Caixin
Aug 05, 2020 07:07 PM
OPINION

Eichengreen: How to Carry Out Chinese Central Bank Chief’s Pandemic Relief Proposal

People's Bank of China Governor Yi Gang.
People's Bank of China Governor Yi Gang.

Barry Eichengreen is a professor of Economics at the University of California, Berkeley, and a former senior policy adviser at the International Monetary Fund.

Despite President Donald Trump’s repeated assurances that Covid-19 will “just disappear,” the virus now looks like it will be with us for some time. In the U.S., attention is focused on the surge in cases in Southern states such as Florida and Texas. The most alarming news, however, is that the virus has arrived, and with a vengeance, in low- and middle-income countries like Brazil, India, Indonesia and South Africa that have fewer resources with which to respond.

The Group of Twenty (G20) recognized this problem already in April, when it launched an initiative to defer repayment of low-income countries’ official bilateral debts through the end of this year. Unfortunately, this initiative did not apply to middle-income countries such as Brazil and South Africa that also need to redeploy resources to meet the public health emergency. A further difficulty is that these countries owe their debts not to governments but to thousands and thousands of private investors.
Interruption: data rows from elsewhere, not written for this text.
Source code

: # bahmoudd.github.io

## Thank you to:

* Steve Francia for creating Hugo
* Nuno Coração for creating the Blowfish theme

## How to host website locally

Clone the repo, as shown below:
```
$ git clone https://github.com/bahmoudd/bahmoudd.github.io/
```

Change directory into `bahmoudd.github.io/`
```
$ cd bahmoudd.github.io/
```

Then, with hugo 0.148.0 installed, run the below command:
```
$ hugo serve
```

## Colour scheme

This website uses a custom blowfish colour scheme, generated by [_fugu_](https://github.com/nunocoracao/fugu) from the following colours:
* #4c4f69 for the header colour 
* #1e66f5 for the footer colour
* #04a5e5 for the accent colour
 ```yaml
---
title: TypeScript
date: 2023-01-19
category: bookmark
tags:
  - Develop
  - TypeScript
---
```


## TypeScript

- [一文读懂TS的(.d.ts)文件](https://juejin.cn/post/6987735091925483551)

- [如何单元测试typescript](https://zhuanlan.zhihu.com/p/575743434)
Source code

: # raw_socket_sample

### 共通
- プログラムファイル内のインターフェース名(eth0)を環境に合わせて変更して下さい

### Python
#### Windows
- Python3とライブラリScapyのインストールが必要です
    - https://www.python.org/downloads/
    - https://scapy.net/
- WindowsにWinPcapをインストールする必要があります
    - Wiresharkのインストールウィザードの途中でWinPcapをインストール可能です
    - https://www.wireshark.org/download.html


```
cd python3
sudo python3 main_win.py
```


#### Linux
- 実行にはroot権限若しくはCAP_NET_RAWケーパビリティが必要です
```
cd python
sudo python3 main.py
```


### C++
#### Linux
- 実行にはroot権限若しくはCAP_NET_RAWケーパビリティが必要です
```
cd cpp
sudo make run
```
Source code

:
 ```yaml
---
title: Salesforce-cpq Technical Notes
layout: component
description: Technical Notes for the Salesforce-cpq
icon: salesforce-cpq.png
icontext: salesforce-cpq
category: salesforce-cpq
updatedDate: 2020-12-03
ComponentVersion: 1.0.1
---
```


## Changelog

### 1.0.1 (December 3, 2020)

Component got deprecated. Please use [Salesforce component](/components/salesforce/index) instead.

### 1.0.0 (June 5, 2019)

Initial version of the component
Here is where PBOC Governor Yi Gang’s proposal for a general allocation of Special Drawing Rights, made to the G20 earlier this month and described in an essay posted on the central bank’s website, comes in. There is precedent: a $250 billion SDR allocation was part of the response by the G20 and the global policy community to the 2009 financial crisis. Yi doesn’t specify how large an allocation would be appropriate. But the global recession is, by any measure, even more serious than that in 2009-2010. Figures as high as $1 trillion have been mooted for a prospective SDR allocation.

At one level, the case is impeccable. A general allocation is a costless way of getting resources to low- and middle-income countries in need. SDRs can be converted into dollars or yuan by countries purchasing protective equipment and medical supplies from the U.S. or Chinese governments. Or they can be used to purchase other goods and services, freeing up existing resources to purchase PPE. No inflationary consequences need follow, given the weakness of private spending. Currently, both China, where growth has slowed, and the U.S., where it has stopped, would welcome the additional demand for their products.

But Governor Yi’s proposal must surmount obstacles, several of which are beyond China’s control, and one that only it can solve.

The first problem is that the majority of the SDR allocation will go to the high-income countries that have the largest IMF quotas. Yi proposes that these countries raise their foreign aid budgets by the same amount as their new SDR resources. Unfortunately, allocating foreign aid takes time. Actually getting the money out the door is hard. If governments fail to coordinate their foreign aid programs, some recipient countries may receive more than they need, and others nothing at all.

Better would be for countries to donate their SDRs to the IMF and the World Bank, which have facilities in place for disbursing aid quickly. Some observers have forecast that these institutions will be called on to expend as much as $2.5 trillion in loans and grants in response to the crisis – an amount that exceeds their available resources. An SDR donation by high-income countries would go some way in closing this gap.

A second problem is the opposition of the Trump Administration to an SDR allocation that would include its sworn enemies, such as Iran. This opposition may be short-sighted, but it is a fact, at least for the time being. In addition, for any new allocation greater than $600 billion, the U.S. Congress must agree, according to a complicated law that links the approval process to the size of the U.S. quota in the IMF. The present Senate would not be inclined to do so. The ideological inclinations of the occupants of both the White House and Senate chamber may change after November, but it is still too early to say.

Finally, there would be a reluctance, and not just in the U.S., to agree to an SDR allocation that simply went to pay off countries’ creditors, leaving the countries themselves no additional resources with which to fight the virus. The IMF has a long-standing policy of “burden sharing,” meaning that when a country is in crisis and the Fund provides resources, its creditors also forgive some of their claims.

This is where the G20 initiative, preferably in expanded form, comes in. At the same time that countries are allocated additional SDRs, creditor countries agree to a moratorium on their debt-servicing claims. Again, however, there is a complication, this time in the form of China. China has agreed to participate in the G20 initiative, but it is unclear whether that agreement applies not only to loans extended directly by the Chinese government but also to the loans of other entities, such as the China Development Bank. David Malpass, president of the World Bank, flagged this problem in his statement to the G20 earlier this month.

Governor Yi’s SDR proposal is sound and constructive. But it will be feasible only if implemented together with other equally forward looking Chinese policies.

The views and opinions expressed in this opinion section are those of the authors and do not necessarily reflect the editorial positions of Caixin Media.